→ **Try it**:
Work out how many lines in the data hold the word "phidecamera", and reply with that number only.
● ● ● ● ●
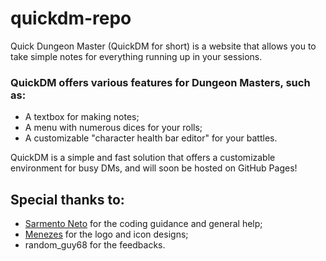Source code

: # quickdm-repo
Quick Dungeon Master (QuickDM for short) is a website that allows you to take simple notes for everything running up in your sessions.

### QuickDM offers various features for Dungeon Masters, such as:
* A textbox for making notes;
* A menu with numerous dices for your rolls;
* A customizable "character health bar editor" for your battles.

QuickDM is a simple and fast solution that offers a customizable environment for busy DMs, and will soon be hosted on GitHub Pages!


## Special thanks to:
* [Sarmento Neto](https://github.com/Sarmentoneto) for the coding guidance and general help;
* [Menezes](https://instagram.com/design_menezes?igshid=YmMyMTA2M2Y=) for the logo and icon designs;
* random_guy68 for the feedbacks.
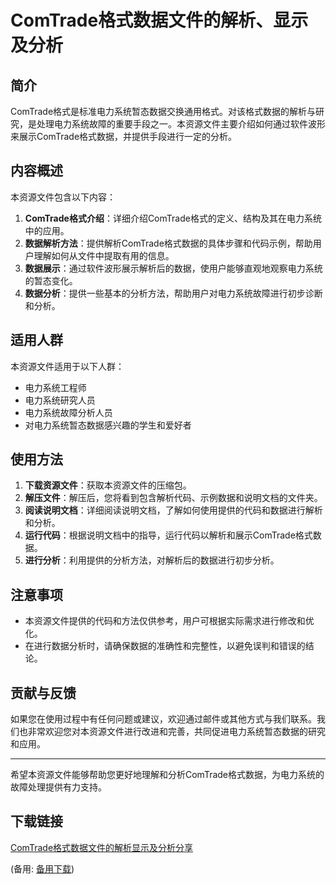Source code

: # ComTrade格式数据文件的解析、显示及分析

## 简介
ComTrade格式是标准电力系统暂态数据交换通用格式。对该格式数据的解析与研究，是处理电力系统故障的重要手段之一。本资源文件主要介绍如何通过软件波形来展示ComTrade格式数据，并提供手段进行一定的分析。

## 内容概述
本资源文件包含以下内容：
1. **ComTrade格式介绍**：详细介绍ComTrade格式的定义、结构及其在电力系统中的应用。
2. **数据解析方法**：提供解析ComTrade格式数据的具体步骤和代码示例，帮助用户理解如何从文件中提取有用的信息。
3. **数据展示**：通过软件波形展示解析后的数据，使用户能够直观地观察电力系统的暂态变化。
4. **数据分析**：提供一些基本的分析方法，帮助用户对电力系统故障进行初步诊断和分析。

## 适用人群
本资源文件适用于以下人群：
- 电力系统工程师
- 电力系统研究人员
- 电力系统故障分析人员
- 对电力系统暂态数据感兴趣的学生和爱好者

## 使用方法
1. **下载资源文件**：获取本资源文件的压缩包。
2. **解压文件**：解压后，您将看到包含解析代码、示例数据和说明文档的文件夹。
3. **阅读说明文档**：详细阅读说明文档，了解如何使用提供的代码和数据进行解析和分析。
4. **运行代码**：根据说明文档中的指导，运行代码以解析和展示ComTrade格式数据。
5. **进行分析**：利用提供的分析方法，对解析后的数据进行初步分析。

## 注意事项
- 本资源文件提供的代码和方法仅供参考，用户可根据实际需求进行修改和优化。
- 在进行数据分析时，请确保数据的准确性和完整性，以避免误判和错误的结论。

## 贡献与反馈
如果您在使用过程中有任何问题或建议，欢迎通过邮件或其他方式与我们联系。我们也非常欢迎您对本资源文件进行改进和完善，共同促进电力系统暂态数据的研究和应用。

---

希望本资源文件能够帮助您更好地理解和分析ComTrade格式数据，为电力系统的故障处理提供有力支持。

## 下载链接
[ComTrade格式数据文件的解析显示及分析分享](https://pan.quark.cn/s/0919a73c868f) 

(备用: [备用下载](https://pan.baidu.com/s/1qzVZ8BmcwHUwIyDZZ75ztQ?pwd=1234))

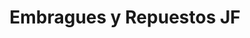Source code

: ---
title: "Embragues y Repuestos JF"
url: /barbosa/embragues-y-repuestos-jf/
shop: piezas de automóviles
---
● ● ● ● ●
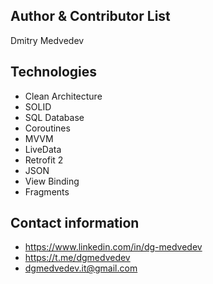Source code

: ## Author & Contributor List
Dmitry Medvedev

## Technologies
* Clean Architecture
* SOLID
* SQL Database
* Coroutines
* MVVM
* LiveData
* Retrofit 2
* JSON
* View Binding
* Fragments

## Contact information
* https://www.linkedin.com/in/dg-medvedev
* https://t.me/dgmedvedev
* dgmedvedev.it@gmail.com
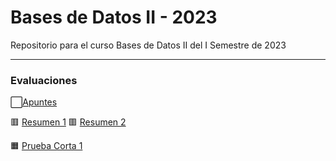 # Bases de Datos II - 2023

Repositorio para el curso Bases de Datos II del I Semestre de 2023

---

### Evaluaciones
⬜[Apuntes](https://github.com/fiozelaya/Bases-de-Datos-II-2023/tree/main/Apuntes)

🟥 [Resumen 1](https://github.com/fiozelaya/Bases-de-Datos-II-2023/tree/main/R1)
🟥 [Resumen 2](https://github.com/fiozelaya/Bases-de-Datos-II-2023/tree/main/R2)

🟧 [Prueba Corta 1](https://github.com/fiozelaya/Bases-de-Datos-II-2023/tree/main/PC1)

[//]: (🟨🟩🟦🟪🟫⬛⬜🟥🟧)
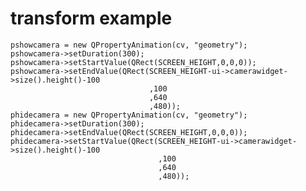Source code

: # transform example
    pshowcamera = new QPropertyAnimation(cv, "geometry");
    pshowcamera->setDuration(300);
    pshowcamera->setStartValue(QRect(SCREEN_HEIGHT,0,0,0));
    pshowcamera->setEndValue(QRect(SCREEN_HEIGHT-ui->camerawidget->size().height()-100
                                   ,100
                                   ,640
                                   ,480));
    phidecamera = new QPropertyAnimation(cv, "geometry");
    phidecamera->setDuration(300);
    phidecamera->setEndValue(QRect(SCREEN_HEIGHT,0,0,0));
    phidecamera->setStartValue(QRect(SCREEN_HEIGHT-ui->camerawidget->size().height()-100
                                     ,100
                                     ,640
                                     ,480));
● ● ● ● ●
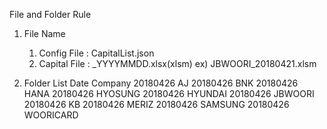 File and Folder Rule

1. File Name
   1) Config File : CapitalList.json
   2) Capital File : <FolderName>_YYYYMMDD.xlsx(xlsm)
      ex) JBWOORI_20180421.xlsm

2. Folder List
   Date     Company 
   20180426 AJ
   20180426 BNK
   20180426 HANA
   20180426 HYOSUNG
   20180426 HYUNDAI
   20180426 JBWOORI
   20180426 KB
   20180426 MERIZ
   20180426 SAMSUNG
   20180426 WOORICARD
● ● ● ● ●
→ **Task result**:
4